→ Problem
Given the records below, pull every line with the word "solve" into the answer.

→ Provided records
[Start of section]

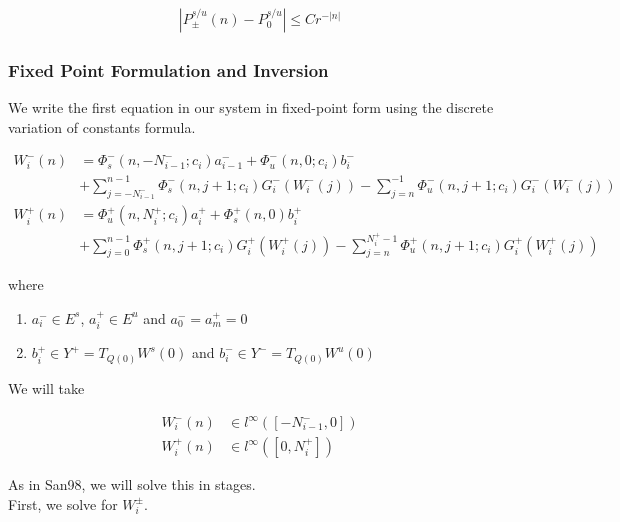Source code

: \documentclass[12pt]{article}
\begin{document}
\begin{align}\label{projbound}
| P_\pm^{s/u}(n) - P_0^{s/u} | \leq C r^{-|n|}
\end{align}

\subsubsection{Fixed Point Formulation and Inversion}

We write the first equation in our system in fixed-point form using the discrete variation of constants formula.

\begin{align*}
W_i^-(n) &= 
\Phi_s^-(n, -N_{i-1}^-; c_i) a_{i-1}^- + \Phi_u^-(n, 0; c_i) b_i^-  \\
&+ \sum_{j = -N_{i-1}^-}^{n-1} \Phi_s^-(n, j+1; c_i) G_i^-(W_i^-(j)) - \sum_{j = n}^{-1} \Phi_u^-(n, j+1; c_i) G_i^-(W_i^-(j)) \\
W_i^+(n) &= \Phi_u^+(n, N_i^+; c_i) a_i^+ + \Phi_s^+(n, 0) b_i^+ \\
&+ \sum_{j = 0}^{n-1} \Phi_s^+(n, j+1; c_i) G_i^+(W_i^+(j)) 
- \sum_{j = n}^{N_i^+-1} \Phi_u^+(n, j+1; c_i) G_i^+(W_i^+(j))
\end{align*}

where 

\begin{enumerate}
\item $a_i^- \in E^s$, $a_i^+ \in E^u$ and $a_0^- = a_m^+ = 0$
\item $b_i^+ \in Y^+ = T_{Q(0)} W^s(0)$ and $b_i^- \in Y^- = T_{Q(0)} W^u(0)$
\end{enumerate}

We will take

\begin{align*}
W_i^-(n) &\in l^\infty([-N_{i-1}^-, 0]) \\
W_i^+(n) &\in l^\infty([0, N_i^+])
\end{align*}

As in San98, we will solve this in stages.\\

First, we solve for $W_i^\pm$.
\end{document}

[End of section]

→ Problem solution
As in San98, we will solve this in stages.\\
First, we solve for $W_i^\pm$.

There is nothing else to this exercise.